#### [What the task asks]
In the listing below, which lines contain the string "clusters"? Copy them all.

#### [Source material]
···

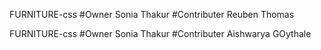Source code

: FURNITURE-css
#Owner
Sonia Thakur
#Contributer
Reuben Thomas

FURNITURE-css
#Owner
Sonia Thakur
#Contributer
Aishwarya GOythale
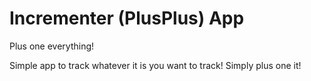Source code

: # Incrementer (PlusPlus) App

Plus one everything!

Simple app to track whatever it is you want to track! Simply plus one it!
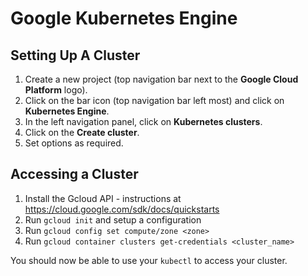 # Google Kubernetes Engine

## Setting Up A Cluster
1. Create a new project (top navigation bar next to the **Google Cloud Platform** logo).
2. Click on the bar icon (top navigation bar left most) and click on **Kubernetes Engine**.
3. In the left navigation panel, click on **Kubernetes clusters**.
4. Click on the **Create cluster**.
5. Set options as required.

## Accessing a Cluster
1. Install the Gcloud API - instructions at https://cloud.google.com/sdk/docs/quickstarts
2. Run `gcloud init` and setup a configuration
3. Run `gcloud config set compute/zone <zone>`
4. Run `gcloud container clusters get-credentials <cluster_name>`

You should now be able to use your `kubectl` to access your cluster.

···

#### [Response]
3. In the left navigation panel, click on **Kubernetes clusters**.
4. Run `gcloud container clusters get-credentials <cluster_name>`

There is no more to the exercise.